Fitting a polynomial to a set of points

The story of a fiasco.

This is the second in a small series of articles titled Trying to fit the hype cycle. In the introduction, I've described the exercise I had in mind: Determining a formula, or at least a piecewise function, for the Gartner hype cycle. This, to be clear, is an entirely frivolous exercise with little practical application.

In the previous article, I extracted a set of (x, y) coordinates from a bitmap. In this article, I'll showcase my failed attempt at fitting the data to a polynomial.

Failure #

I've already revealed that I failed to accomplish what I set out to do. Why should you read on, then?

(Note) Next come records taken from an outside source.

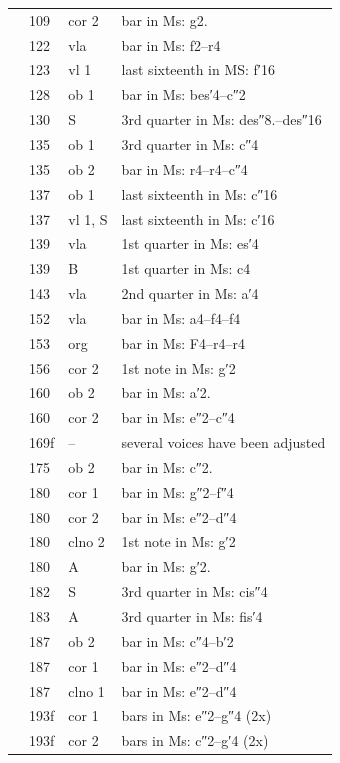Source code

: \documentclass[parskip=full]{scrreprt}
\begin{document}
\begin{longtable}{lll L{10cm}}
	  & 109  & cor 2   & bar in Ms: g2. \\
	  & 122  & vla     & bar in Ms: f2–r4 \\
	  & 123  & vl 1    & last sixteenth in MS: f′16 \\
	  & 128  & ob 1    & bar in Ms: bes′4–c″2 \\
	  & 130  & S       & 3rd quarter in Ms: des″8.–des″16 \\
	  & 135  & ob 1    & 3rd quarter in Ms: c″4 \\
	  & 135  & ob 2    & bar in Ms: r4–r4–c″4 \\
	  & 137  & ob 1    & last sixteenth in Ms: c″16 \\
	  & 137  & vl 1, S & last sixteenth in Ms: c′16 \\
	  & 139  & vla     & 1st quarter in Ms: es′4 \\
	  & 139  & B       & 1st quarter in Ms: c4 \\
	  & 143  & vla     & 2nd quarter in Ms: a′4 \\
	  & 152  & vla     & bar in Ms: a4–f4–f4 \\
	  & 153  & org     & bar in Ms: F4–r4–r4 \\
	  & 156  & cor 2   & 1st note in Ms: g′2 \\
	  & 160  & ob 2    & bar in Ms: a′2. \\
	  & 160  & cor 2   & bar in Ms: e″2–c″4 \\
	  & 169f & –       & several voices have been adjusted \\
	  & 175  & ob 2    & bar in Ms: c″2. \\
	  & 180  & cor 1   & bar in Ms: g″2–f″4 \\
	  & 180  & cor 2   & bar in Ms: e″2–d″4 \\
	  & 180  & clno 2  & 1st note in Ms: g′2 \\
	  & 180  & A       & bar in Ms: g′2. \\
	  & 182  & S       & 3rd quarter in Ms: cis″4 \\
	  & 183  & A       & 3rd quarter in Ms: fis′4 \\
	  & 187  & ob 2    & bar in Ms: c″4–b′2 \\
	  & 187  & cor 1   & bar in Ms: e″2–d″4 \\
	  & 187  & clno 1  & bar in Ms: e″2–d″4 \\
	  & 193f & cor 1   & bars in Ms: e″2–g″4 (2x) \\
	  & 193f & cor 2   & bars in Ms: c″2–g′4 (2x) \\

\end{longtable}
\end{document}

You don't have to, and I can't predict the many reasons my readers have for occasionally swinging by. Therefore, I can't tell you why you should keep reading, but I can tell you why I'm writing this article.

This blog is a mix of articles that I write because readers ask me interesting questions, and partly, it's my personal research-and-development log. In that mode, I write about things that I've learned, and I write in order to learn. One can learn from failure as well as from success.

I'm not that connected to 'the' research community (if such a thing exists), but I'm getting the sense that there's a general tendency in academia that researchers rarely publish their negative results. This could be a problem, because this means that the rest of us never learn about the thousands of ways that don't work.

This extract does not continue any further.